I stumbled on this tip today on planet.gnome.org about how to tune what gets displayed on your favourite planet - this has made me extremely happy, as I now get to have a userContent.css file that says:

@-moz-document domain(planet.opensolaris.org) {
  div.observatory div.person-info { display:none; }
  div.observatory div.post { display:none; }
}

Why? Well, in it's own words, "Planet OpenSolaris is a window into the world, work and lives of OpenSolaris hackers and contributors." - more particularly, I don't feel it's the right place for documentation or marketing spiel about OpenSolaris - there's other places for that.

Don't get me wrong, I'm thrilled that those guys are writing content about OpenSolaris that Google will cache and end-users will benefit from - they're doing a fantastic job! Personally though, I go to planet.opensolaris.org to read what people think: I don't go there to read software documentation or watch hundreds of screen shots of installation wizards, let alone read about quintuple-boot setups (gak!). Come on guys - there's got to be real people behind the marketeers?

So, to paraphrase Lt. Ripley, I vote we take off and userContent.css those entire posts from orbit. It's the only way to be sure.

Of course, I could be wrong - if so, feel free to load your text editor of choice, and with feeling, type div.timf div.person-info ... I'll totally understand!


Comments:

Excellent tip. I too was wondering about the relevance of the Observatory posts on Planet OpenSolaris. Thanks!

Posted by Menno on July 22, 2008 at 07:31 PM IST #

Yeah, there are times when I think stuff gets posted here that diminishes the rest of the content. The Observatory posts are just one example. (The translations of the CDDL or whatever it was that jgris was posting are another...)

I wonder if it doesn't make sense to just remove the Observatory posts altogether, and recommend that they posted elsewhere. (Alternatively, if there is a way to have those blogs "always" compressed so that only the title shows, that would be cool too.)

The other "advice" I'd give to bloggers is, you don't have to put your content in the blog itself... if you have so much to say that it really deserves a separate document, then you can post a *link*. (Link to the content elsewhere, perhaps in another blog, perhaps -- better -- in a more persistent form such as persistent web pages.)

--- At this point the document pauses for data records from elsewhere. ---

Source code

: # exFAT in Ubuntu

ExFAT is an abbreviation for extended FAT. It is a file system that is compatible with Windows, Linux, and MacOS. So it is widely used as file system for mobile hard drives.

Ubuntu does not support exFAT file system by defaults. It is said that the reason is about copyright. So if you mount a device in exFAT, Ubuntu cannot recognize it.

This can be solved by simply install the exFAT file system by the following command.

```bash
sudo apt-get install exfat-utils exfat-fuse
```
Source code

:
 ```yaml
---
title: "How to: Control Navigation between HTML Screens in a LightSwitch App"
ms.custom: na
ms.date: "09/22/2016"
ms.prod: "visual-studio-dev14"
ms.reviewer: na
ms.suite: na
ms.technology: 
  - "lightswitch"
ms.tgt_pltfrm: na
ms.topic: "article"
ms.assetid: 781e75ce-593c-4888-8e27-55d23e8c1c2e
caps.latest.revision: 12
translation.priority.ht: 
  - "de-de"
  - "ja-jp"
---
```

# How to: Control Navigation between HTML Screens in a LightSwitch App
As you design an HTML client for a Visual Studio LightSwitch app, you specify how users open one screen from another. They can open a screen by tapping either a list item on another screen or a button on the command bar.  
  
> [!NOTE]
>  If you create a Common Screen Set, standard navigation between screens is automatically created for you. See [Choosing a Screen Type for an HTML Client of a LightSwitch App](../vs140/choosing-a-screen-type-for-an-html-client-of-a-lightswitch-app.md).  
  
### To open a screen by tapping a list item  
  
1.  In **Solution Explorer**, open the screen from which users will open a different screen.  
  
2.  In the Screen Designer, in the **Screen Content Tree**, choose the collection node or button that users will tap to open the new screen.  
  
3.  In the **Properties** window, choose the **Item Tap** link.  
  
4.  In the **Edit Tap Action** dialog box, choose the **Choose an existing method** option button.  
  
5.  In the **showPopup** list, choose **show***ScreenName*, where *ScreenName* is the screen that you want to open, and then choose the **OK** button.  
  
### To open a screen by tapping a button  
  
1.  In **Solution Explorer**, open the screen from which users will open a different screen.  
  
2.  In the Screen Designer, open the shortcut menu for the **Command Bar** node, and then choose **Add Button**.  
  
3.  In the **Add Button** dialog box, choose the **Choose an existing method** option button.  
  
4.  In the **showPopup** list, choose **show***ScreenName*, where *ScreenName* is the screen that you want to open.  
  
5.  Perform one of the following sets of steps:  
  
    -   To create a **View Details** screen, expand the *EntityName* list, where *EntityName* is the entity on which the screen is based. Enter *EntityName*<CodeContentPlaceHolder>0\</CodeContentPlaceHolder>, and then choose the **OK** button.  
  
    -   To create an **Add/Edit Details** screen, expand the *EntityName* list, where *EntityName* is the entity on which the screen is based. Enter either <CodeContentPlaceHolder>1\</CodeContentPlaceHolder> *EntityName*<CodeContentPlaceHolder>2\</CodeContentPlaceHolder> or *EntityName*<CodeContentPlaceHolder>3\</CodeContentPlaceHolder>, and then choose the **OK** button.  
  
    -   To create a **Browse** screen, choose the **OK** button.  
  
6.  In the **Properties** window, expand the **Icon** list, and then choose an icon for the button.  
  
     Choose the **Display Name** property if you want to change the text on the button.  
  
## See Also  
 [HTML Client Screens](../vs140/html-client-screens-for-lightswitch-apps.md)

That said, I personally do use planet.os.o to reach out to other OS folks. Its incredibly useful, e.g. when announcing the post of new test binaries for audiohd.

Posted by Garrett D'Amore on July 22, 2008 at 07:55 PM IST #

Yep Garrett, if you just have:

div.observatory div.post-contents { display:none; }

then it'll only show a compressed post - just the title with a link, and not any of the content. I'd suggested on advocacy-discuss a while back that this stuff get moved somewhere more appropriate, but in the meantime, this works for me.

Posted by Tim Foster on July 22, 2008 at 08:23 PM IST #

Woohoo, thanks Tim. While I think the Observatory posts are hugely valuable, I just don't think p.o.o. is the right place for them to live. I find I just get annoyed at all the cruft and clutter, not to mention the anonymity of it.